▶ [About this exercise]: Please reproduce the entries below exactly, starting at the first line and ending with the line that holds "- **Lambda Alias**: Production".
○ ○ ○ ○ ○
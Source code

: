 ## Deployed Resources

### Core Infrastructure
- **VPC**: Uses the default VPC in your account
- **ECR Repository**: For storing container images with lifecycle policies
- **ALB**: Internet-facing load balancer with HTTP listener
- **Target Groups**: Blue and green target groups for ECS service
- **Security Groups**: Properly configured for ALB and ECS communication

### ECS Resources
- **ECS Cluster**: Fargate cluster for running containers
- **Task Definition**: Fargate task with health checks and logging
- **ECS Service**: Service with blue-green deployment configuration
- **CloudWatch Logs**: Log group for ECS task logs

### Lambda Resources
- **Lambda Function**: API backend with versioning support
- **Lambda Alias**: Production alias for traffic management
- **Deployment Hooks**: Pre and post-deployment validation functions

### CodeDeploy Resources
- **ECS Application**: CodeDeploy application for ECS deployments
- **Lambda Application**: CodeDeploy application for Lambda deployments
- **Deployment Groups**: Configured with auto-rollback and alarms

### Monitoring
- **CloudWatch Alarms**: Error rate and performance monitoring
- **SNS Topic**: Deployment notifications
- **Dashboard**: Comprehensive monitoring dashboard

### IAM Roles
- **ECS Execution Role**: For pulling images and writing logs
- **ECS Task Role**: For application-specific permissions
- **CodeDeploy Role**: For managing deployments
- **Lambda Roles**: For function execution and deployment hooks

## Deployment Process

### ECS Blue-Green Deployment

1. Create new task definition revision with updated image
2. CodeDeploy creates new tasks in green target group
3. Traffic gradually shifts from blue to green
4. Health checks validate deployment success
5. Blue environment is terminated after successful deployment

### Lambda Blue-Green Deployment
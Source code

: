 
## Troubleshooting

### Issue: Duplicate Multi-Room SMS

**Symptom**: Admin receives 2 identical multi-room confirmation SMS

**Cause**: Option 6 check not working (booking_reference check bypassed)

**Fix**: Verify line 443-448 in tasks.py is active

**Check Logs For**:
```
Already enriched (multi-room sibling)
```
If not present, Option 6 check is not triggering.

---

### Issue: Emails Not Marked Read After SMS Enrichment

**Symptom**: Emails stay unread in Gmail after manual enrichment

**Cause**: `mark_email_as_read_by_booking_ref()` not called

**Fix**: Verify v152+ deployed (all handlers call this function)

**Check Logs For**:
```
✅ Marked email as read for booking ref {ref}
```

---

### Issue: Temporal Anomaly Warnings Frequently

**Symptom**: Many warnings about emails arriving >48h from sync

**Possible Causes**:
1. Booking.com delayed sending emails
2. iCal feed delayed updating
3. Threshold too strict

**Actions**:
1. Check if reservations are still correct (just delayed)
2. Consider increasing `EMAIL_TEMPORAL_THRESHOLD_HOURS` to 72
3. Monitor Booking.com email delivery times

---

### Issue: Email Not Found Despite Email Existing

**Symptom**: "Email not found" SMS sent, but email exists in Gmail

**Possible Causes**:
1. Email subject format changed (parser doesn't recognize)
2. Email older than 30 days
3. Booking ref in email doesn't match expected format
○ ○ ○ ○ ○
▶ [Solution]:
Source code

: ## Deployed Resources

### Core Infrastructure
- **VPC**: Uses the default VPC in your account
- **ECR Repository**: For storing container images with lifecycle policies
- **ALB**: Internet-facing load balancer with HTTP listener
- **Target Groups**: Blue and green target groups for ECS service
- **Security Groups**: Properly configured for ALB and ECS communication

### ECS Resources
- **ECS Cluster**: Fargate cluster for running containers
- **Task Definition**: Fargate task with health checks and logging
- **ECS Service**: Service with blue-green deployment configuration
- **CloudWatch Logs**: Log group for ECS task logs

### Lambda Resources
- **Lambda Function**: API backend with versioning support
- **Lambda Alias**: Production alias for traffic management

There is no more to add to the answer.